THE TASK ->
In the records below, find every line with the word "that" and copy it.

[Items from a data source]
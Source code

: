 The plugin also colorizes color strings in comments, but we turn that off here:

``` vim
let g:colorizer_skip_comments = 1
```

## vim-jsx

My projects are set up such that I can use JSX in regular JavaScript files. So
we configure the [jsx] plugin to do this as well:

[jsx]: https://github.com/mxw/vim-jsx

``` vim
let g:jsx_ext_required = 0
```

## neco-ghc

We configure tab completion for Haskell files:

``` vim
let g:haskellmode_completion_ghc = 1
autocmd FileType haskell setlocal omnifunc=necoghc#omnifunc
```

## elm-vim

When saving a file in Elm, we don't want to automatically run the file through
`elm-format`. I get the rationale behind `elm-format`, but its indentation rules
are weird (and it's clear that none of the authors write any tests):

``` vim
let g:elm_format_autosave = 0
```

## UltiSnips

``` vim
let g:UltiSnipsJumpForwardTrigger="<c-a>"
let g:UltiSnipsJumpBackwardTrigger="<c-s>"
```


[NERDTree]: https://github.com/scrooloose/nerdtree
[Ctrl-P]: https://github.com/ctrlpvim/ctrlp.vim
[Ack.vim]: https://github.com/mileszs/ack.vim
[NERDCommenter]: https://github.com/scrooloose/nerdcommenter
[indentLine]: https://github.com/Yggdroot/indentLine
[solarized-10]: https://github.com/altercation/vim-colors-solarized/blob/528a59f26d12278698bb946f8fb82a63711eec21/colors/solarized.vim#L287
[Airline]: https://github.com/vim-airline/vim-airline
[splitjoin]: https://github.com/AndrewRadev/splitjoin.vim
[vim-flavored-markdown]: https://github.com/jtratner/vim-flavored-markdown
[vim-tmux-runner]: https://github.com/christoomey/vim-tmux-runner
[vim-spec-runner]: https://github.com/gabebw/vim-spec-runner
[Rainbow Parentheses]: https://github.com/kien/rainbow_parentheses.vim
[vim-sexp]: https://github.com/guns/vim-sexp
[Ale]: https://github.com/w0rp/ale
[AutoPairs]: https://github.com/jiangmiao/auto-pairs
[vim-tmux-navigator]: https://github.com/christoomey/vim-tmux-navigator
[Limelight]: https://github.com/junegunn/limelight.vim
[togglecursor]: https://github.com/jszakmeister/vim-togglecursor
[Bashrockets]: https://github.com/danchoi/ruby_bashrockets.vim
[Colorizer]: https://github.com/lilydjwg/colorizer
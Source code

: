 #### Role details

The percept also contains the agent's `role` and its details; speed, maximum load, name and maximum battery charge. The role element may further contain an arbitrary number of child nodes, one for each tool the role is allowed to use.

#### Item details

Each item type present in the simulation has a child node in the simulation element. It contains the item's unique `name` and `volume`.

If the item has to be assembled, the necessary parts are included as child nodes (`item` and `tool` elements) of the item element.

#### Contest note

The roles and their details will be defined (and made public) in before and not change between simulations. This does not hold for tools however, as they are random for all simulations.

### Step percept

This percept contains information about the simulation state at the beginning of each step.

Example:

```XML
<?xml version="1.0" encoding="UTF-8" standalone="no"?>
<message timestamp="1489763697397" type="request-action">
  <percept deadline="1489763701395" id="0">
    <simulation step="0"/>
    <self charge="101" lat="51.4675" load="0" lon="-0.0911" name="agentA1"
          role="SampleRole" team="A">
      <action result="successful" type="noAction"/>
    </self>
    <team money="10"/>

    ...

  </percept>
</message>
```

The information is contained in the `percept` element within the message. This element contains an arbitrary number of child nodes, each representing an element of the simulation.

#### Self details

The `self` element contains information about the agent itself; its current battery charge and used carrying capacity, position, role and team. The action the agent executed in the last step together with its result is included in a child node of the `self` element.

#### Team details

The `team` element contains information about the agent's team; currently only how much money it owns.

WRITTEN ANSWER ->
: The plugin also colorizes color strings in comments, but we turn that off here:
My projects are set up such that I can use JSX in regular JavaScript files. So
are weird (and it's clear that none of the authors write any tests):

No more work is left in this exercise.